* Task directions *
Every entry should be copied exactly, with nothing added or dropped.

=== Section Start ===

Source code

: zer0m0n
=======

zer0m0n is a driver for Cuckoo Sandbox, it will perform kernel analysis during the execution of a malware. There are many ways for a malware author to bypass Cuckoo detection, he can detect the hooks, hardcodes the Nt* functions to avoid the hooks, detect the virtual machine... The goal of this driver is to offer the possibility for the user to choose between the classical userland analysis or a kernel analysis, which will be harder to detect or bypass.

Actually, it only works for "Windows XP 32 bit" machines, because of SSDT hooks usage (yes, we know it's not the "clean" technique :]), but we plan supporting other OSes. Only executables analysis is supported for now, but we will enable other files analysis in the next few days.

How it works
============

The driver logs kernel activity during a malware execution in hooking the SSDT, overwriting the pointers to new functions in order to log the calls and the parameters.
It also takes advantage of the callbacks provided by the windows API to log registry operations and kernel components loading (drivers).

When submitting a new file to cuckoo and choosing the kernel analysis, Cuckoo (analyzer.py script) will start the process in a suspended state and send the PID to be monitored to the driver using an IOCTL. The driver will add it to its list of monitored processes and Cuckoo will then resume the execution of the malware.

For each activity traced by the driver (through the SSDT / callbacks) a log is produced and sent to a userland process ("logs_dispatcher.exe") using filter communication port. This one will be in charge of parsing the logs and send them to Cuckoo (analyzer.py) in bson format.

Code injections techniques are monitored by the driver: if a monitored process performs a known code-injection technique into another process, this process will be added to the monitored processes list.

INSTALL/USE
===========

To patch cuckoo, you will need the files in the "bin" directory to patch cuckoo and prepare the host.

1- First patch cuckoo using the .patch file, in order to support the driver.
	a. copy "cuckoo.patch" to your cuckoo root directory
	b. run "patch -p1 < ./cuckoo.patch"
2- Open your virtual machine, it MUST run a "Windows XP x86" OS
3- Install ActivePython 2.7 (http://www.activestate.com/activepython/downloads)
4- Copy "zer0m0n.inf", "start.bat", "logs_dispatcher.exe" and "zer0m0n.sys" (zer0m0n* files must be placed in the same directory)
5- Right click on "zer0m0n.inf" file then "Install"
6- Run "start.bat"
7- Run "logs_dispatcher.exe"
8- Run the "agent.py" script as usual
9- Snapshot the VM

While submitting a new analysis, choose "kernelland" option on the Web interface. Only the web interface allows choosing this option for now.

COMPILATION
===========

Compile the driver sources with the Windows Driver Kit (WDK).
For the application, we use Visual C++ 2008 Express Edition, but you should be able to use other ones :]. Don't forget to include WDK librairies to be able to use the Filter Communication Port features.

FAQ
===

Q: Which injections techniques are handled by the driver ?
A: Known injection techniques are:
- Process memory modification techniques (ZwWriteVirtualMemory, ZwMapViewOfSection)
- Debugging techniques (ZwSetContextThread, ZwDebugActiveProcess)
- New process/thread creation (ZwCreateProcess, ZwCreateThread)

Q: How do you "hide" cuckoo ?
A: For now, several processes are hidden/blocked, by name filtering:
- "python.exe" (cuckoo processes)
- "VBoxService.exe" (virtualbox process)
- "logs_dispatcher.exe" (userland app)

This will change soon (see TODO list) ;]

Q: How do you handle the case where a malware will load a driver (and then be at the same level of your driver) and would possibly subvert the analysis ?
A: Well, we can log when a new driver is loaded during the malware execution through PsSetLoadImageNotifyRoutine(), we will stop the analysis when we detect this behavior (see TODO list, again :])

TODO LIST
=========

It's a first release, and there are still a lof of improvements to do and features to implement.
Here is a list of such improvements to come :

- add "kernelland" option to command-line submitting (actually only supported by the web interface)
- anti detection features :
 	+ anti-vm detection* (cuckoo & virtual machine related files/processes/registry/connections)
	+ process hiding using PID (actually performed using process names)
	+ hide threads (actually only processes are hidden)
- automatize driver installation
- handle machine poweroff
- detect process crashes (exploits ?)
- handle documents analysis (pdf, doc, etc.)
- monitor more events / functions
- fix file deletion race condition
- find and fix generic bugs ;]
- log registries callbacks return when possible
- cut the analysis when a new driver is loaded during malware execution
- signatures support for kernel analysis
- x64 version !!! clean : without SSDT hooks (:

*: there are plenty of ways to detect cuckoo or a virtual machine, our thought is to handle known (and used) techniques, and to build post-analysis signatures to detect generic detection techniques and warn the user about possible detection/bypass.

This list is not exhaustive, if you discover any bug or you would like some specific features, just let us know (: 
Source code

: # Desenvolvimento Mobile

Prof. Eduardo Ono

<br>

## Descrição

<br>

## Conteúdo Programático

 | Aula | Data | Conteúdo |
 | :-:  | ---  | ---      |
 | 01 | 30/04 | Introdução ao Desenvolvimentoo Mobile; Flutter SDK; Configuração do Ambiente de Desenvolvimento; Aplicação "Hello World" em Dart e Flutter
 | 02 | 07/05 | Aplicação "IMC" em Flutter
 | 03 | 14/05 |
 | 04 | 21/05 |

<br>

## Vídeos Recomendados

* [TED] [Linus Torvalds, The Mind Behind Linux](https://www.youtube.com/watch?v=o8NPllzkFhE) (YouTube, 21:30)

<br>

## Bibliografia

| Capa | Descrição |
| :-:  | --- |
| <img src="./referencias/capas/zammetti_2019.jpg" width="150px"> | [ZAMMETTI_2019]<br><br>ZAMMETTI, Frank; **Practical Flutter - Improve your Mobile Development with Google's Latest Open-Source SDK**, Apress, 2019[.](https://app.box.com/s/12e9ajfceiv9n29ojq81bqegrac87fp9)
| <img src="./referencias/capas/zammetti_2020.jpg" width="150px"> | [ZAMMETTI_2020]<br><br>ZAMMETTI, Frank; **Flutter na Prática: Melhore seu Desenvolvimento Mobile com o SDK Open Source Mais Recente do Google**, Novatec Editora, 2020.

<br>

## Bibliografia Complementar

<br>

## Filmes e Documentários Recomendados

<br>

=== Section End ===

* Solution to this problem *
Source code

: zer0m0n
=======

zer0m0n is a driver for Cuckoo Sandbox, it will perform kernel analysis during the execution of a malware. There are many ways for a malware author to bypass Cuckoo detection, he can detect the hooks, hardcodes the Nt* functions to avoid the hooks, detect the virtual machine... The goal of this driver is to offer the possibility for the user to choose between the classical userland analysis or a kernel analysis, which will be harder to detect or bypass.

Actually, it only works for "Windows XP 32 bit" machines, because of SSDT hooks usage (yes, we know it's not the "clean" technique :]), but we plan supporting other OSes. Only executables analysis is supported for now, but we will enable other files analysis in the next few days.

How it works
============

The driver logs kernel activity during a malware execution in hooking the SSDT, overwriting the pointers to new functions in order to log the calls and the parameters.
It also takes advantage of the callbacks provided by the windows API to log registry operations and kernel components loading (drivers).

When submitting a new file to cuckoo and choosing the kernel analysis, Cuckoo (analyzer.py script) will start the process in a suspended state and send the PID to be monitored to the driver using an IOCTL. The driver will add it to its list of monitored processes and Cuckoo will then resume the execution of the malware.

For each activity traced by the driver (through the SSDT / callbacks) a log is produced and sent to a userland process ("logs_dispatcher.exe") using filter communication port. This one will be in charge of parsing the logs and send them to Cuckoo (analyzer.py) in bson format.

Code injections techniques are monitored by the driver: if a monitored process performs a known code-injection technique into another process, this process will be added to the monitored processes list.

INSTALL/USE
===========

To patch cuckoo, you will need the files in the "bin" directory to patch cuckoo and prepare the host.

1- First patch cuckoo using the .patch file, in order to support the driver.
	a. copy "cuckoo.patch" to your cuckoo root directory
	b. run "patch -p1 < ./cuckoo.patch"
2- Open your virtual machine, it MUST run a "Windows XP x86" OS
3- Install ActivePython 2.7 (http://www.activestate.com/activepython/downloads)
4- Copy "zer0m0n.inf", "start.bat", "logs_dispatcher.exe" and "zer0m0n.sys" (zer0m0n* files must be placed in the same directory)
5- Right click on "zer0m0n.inf" file then "Install"
6- Run "start.bat"
7- Run "logs_dispatcher.exe"
8- Run the "agent.py" script as usual
9- Snapshot the VM

While submitting a new analysis, choose "kernelland" option on the Web interface. Only the web interface allows choosing this option for now.

COMPILATION
===========

Compile the driver sources with the Windows Driver Kit (WDK).
For the application, we use Visual C++ 2008 Express Edition, but you should be able to use other ones :]. Don't forget to include WDK librairies to be able to use the Filter Communication Port features.

FAQ
===

Q: Which injections techniques are handled by the driver ?
A: Known injection techniques are:
- Process memory modification techniques (ZwWriteVirtualMemory, ZwMapViewOfSection)
- Debugging techniques (ZwSetContextThread, ZwDebugActiveProcess)
- New process/thread creation (ZwCreateProcess, ZwCreateThread)

Q: How do you "hide" cuckoo ?
A: For now, several processes are hidden/blocked, by name filtering:
- "python.exe" (cuckoo processes)
- "VBoxService.exe" (virtualbox process)
- "logs_dispatcher.exe" (userland app)

This will change soon (see TODO list) ;]

Q: How do you handle the case where a malware will load a driver (and then be at the same level of your driver) and would possibly subvert the analysis ?
A: Well, we can log when a new driver is loaded during the malware execution through PsSetLoadImageNotifyRoutine(), we will stop the analysis when we detect this behavior (see TODO list, again :])

TODO LIST
=========

It's a first release, and there are still a lof of improvements to do and features to implement.
Here is a list of such improvements to come :

- add "kernelland" option to command-line submitting (actually only supported by the web interface)
- anti detection features :
 	+ anti-vm detection* (cuckoo & virtual machine related files/processes/registry/connections)
	+ process hiding using PID (actually performed using process names)
	+ hide threads (actually only processes are hidden)
- automatize driver installation
- handle machine poweroff
- detect process crashes (exploits ?)
- handle documents analysis (pdf, doc, etc.)
- monitor more events / functions
- fix file deletion race condition
- find and fix generic bugs ;]
- log registries callbacks return when possible
- cut the analysis when a new driver is loaded during malware execution
- signatures support for kernel analysis
- x64 version !!! clean : without SSDT hooks (:

*: there are plenty of ways to detect cuckoo or a virtual machine, our thought is to handle known (and used) techniques, and to build post-analysis signatures to detect generic detection techniques and warn the user about possible detection/bypass.

This list is not exhaustive, if you discover any bug or you would like some specific features, just let us know (: 
Source code

: # Desenvolvimento Mobile

Prof. Eduardo Ono

<br>

## Descrição

<br>

## Conteúdo Programático

 | Aula | Data | Conteúdo |
 | :-:  | ---  | ---      |
 | 01 | 30/04 | Introdução ao Desenvolvimentoo Mobile; Flutter SDK; Configuração do Ambiente de Desenvolvimento; Aplicação "Hello World" em Dart e Flutter
 | 02 | 07/05 | Aplicação "IMC" em Flutter
 | 03 | 14/05 |
 | 04 | 21/05 |

<br>

## Vídeos Recomendados

* [TED] [Linus Torvalds, The Mind Behind Linux](https://www.youtube.com/watch?v=o8NPllzkFhE) (YouTube, 21:30)

<br>

## Bibliografia

| Capa | Descrição |
| :-:  | --- |
| <img src="./referencias/capas/zammetti_2019.jpg" width="150px"> | [ZAMMETTI_2019]<br><br>ZAMMETTI, Frank; **Practical Flutter - Improve your Mobile Development with Google's Latest Open-Source SDK**, Apress, 2019[.](https://app.box.com/s/12e9ajfceiv9n29ojq81bqegrac87fp9)
| <img src="./referencias/capas/zammetti_2020.jpg" width="150px"> | [ZAMMETTI_2020]<br><br>ZAMMETTI, Frank; **Flutter na Prática: Melhore seu Desenvolvimento Mobile com o SDK Open Source Mais Recente do Google**, Novatec Editora, 2020.

<br>

## Bibliografia Complementar

<br>

## Filmes e Documentários Recomendados

<br>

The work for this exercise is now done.